== Dataset ==
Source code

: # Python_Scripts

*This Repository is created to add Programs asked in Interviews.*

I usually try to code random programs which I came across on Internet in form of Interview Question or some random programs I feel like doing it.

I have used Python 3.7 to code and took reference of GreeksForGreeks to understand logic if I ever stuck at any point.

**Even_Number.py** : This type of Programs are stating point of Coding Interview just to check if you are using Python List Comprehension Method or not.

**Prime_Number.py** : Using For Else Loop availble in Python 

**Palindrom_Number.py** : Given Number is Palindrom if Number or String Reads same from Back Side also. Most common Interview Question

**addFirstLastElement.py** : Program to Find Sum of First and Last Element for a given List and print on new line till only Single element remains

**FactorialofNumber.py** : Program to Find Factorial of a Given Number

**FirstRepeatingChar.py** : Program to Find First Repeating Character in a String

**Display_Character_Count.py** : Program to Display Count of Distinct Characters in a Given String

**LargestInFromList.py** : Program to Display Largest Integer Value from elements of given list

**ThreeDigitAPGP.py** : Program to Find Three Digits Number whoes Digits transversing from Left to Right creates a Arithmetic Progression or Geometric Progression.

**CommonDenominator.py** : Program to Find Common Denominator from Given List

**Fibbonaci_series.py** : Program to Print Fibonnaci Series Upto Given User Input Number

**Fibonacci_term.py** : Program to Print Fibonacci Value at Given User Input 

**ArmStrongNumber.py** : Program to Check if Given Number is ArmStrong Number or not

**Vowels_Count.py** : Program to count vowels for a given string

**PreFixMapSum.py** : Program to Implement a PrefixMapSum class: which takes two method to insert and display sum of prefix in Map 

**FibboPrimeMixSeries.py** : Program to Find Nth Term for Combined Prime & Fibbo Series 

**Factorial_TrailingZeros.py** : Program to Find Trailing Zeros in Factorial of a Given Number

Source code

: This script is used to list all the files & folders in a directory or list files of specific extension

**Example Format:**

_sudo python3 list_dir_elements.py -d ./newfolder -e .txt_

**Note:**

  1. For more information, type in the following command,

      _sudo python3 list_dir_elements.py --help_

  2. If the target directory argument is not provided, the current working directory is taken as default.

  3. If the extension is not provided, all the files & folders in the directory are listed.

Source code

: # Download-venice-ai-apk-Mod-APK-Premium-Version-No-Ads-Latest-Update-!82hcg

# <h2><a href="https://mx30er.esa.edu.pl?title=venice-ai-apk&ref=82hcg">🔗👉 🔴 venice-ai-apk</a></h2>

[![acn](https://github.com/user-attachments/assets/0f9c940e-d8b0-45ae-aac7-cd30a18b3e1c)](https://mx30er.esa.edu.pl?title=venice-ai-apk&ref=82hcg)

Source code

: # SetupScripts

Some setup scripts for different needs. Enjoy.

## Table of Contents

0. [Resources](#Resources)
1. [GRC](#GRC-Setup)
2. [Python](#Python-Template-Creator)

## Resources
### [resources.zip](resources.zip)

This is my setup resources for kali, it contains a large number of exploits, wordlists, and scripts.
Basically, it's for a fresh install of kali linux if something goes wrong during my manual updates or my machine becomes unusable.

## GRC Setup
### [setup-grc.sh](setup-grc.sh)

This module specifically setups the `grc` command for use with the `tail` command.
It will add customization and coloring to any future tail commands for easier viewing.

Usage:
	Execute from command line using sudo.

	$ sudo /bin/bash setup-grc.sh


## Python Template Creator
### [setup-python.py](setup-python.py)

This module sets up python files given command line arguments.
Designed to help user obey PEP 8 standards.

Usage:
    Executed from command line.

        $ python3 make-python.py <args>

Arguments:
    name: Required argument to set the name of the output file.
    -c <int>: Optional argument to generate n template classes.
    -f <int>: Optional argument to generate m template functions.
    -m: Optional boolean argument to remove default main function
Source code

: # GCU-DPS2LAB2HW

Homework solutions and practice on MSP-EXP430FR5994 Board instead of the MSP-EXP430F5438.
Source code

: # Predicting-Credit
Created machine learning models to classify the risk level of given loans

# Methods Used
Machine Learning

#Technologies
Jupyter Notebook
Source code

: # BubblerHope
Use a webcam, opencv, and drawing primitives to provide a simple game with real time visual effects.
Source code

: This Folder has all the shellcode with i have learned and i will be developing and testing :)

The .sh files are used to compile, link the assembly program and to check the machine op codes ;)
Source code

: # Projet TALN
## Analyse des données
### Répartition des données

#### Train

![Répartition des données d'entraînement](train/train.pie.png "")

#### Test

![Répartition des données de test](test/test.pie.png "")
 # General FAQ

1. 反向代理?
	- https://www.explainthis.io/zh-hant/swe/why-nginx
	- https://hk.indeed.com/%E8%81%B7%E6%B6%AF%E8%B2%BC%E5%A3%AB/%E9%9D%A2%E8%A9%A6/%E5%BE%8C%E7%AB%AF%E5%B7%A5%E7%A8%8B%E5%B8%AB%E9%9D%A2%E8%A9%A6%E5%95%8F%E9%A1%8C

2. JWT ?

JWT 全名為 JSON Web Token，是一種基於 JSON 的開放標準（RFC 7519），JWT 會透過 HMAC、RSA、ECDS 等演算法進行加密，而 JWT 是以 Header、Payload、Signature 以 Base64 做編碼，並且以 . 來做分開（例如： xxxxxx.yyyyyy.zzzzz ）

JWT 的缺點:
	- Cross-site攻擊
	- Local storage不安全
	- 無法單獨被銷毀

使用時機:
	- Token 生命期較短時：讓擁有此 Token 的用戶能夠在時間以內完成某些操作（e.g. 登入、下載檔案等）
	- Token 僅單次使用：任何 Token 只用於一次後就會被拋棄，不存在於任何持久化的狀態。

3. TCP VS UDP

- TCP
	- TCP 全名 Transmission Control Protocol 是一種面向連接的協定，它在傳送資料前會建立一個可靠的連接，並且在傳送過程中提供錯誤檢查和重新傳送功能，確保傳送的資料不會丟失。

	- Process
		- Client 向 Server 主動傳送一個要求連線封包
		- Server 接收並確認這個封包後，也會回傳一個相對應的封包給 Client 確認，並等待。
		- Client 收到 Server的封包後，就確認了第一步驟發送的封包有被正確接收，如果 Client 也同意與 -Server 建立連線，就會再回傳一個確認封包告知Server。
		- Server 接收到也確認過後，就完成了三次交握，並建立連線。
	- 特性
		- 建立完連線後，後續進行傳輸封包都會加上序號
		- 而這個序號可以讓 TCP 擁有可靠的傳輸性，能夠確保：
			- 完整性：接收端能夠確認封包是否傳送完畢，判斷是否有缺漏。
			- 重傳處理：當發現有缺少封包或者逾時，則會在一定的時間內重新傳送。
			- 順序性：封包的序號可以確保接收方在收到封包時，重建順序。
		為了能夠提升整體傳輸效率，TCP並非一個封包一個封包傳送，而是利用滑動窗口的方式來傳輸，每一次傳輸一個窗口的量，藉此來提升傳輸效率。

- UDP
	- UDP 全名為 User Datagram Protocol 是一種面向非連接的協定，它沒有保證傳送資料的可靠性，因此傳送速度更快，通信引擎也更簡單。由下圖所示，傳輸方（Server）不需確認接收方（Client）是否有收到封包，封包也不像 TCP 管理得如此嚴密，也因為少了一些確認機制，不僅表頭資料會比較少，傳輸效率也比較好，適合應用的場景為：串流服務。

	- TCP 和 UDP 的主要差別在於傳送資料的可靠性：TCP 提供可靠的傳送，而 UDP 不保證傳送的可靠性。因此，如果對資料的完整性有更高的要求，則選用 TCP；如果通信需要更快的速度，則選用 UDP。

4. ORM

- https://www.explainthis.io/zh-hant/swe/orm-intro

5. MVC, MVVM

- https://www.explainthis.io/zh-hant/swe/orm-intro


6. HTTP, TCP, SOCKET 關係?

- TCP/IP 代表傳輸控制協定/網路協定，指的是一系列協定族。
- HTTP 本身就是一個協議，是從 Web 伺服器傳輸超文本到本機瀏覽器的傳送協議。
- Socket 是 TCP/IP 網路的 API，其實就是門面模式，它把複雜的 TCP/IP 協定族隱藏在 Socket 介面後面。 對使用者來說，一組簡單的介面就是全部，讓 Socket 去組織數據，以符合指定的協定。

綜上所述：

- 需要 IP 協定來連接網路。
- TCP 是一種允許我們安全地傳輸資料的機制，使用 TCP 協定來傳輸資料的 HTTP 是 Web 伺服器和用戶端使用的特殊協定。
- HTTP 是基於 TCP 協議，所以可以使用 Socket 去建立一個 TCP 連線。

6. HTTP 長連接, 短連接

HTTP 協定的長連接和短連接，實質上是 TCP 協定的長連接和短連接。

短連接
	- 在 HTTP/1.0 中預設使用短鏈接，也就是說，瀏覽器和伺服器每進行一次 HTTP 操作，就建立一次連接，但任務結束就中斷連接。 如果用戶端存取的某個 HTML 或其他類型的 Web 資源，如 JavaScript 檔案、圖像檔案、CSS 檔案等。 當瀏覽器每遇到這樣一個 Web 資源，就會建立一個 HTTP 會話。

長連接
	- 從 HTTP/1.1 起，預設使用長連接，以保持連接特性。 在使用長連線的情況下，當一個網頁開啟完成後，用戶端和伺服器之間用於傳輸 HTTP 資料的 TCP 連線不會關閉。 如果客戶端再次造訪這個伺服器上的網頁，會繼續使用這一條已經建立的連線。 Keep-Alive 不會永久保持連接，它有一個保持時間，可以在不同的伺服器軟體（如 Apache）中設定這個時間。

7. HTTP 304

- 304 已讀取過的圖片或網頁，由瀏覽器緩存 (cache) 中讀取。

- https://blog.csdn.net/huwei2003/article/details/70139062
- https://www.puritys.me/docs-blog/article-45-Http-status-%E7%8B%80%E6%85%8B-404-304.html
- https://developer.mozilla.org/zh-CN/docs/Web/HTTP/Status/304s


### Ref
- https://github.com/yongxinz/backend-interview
===
Aim of the exercise - Reproduce the entries exactly, starting at their first line and stopping after the line with "I usually try".

Solved exercise -
Source code

: # Python_Scripts

*This Repository is created to add Programs asked in Interviews.*

I usually try to code random programs which I came across on Internet in form of Interview Question or some random programs I feel like doing it.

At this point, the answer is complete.